__Aim of the task__
The answer must consist of every line in the records below that contains the string "Real".

(Saved data entries)

§

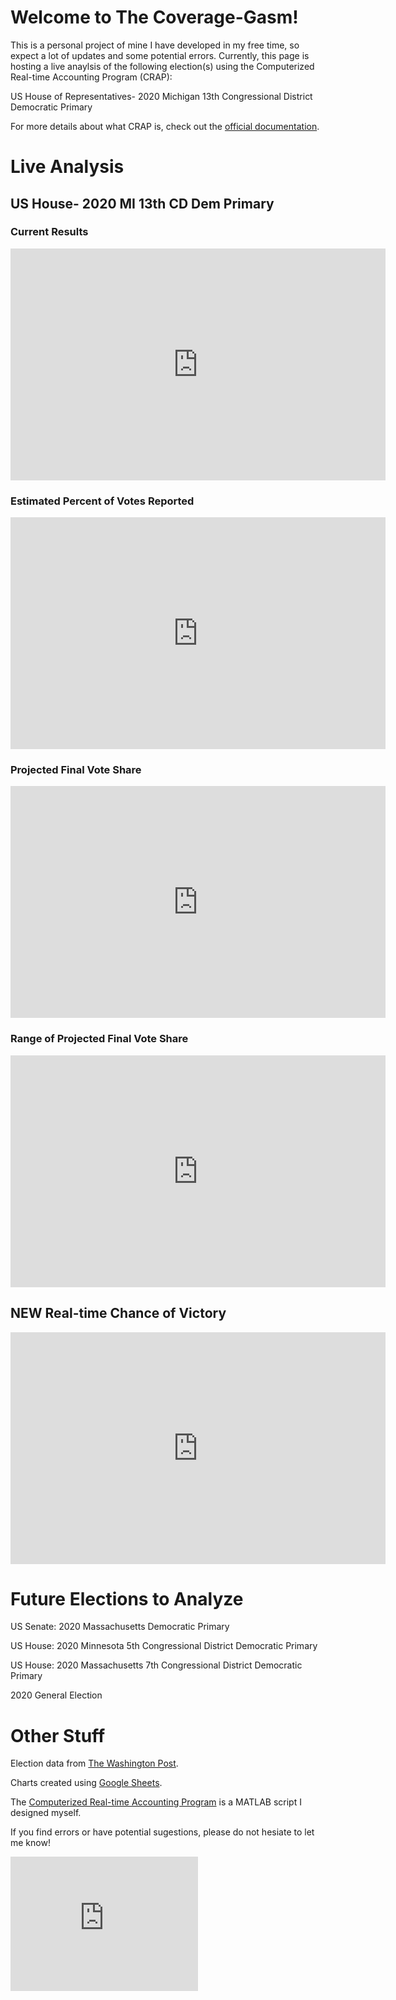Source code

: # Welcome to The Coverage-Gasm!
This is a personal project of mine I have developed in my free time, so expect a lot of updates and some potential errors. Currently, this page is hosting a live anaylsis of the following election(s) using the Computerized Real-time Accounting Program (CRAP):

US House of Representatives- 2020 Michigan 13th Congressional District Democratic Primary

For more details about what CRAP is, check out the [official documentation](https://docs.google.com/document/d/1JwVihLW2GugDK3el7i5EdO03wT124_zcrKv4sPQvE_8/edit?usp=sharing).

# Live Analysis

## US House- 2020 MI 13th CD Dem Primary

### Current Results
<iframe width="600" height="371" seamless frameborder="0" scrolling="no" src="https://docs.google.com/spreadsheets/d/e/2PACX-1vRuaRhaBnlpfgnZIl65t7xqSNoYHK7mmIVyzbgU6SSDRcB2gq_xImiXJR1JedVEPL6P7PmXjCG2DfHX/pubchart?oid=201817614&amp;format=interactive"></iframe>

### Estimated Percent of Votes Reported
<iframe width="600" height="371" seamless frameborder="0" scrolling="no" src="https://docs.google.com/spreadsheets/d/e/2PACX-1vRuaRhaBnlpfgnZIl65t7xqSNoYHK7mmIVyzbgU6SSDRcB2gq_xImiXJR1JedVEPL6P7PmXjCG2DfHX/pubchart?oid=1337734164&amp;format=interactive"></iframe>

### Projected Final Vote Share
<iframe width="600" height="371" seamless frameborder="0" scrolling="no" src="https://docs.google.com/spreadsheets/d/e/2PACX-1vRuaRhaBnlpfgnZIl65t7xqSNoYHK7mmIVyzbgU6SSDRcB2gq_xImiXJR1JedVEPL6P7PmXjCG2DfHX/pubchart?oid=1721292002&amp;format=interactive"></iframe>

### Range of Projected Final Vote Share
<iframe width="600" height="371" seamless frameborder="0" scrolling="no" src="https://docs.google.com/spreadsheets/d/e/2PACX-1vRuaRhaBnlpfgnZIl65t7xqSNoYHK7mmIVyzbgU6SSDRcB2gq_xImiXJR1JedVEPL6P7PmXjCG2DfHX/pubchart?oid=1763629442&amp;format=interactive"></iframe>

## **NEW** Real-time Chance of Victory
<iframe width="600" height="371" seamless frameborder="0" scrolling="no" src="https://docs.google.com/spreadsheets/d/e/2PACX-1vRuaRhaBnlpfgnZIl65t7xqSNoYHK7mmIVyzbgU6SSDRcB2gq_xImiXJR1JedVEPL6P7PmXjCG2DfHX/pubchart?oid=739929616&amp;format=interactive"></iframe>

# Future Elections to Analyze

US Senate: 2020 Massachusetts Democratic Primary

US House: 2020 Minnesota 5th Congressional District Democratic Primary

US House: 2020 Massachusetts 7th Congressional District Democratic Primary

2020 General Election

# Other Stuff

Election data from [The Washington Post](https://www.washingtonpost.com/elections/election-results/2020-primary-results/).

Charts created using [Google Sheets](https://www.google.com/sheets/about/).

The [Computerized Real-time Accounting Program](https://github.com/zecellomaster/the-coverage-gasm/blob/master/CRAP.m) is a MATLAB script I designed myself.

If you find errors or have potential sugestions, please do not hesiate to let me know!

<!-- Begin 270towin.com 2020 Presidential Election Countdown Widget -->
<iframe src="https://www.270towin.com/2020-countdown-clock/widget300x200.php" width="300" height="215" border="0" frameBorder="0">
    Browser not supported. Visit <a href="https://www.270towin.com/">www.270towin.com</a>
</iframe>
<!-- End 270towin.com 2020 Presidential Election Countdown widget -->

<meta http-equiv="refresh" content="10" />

§

__Reply to the task__
This is a personal project of mine I have developed in my free time, so expect a lot of updates and some potential errors. Currently, this page is hosting a live anaylsis of the following election(s) using the Computerized Real-time Accounting Program (CRAP):
## **NEW** Real-time Chance of Victory
The [Computerized Real-time Accounting Program](https://github.com/zecellomaster/the-coverage-gasm/blob/master/CRAP.m) is a MATLAB script I designed myself.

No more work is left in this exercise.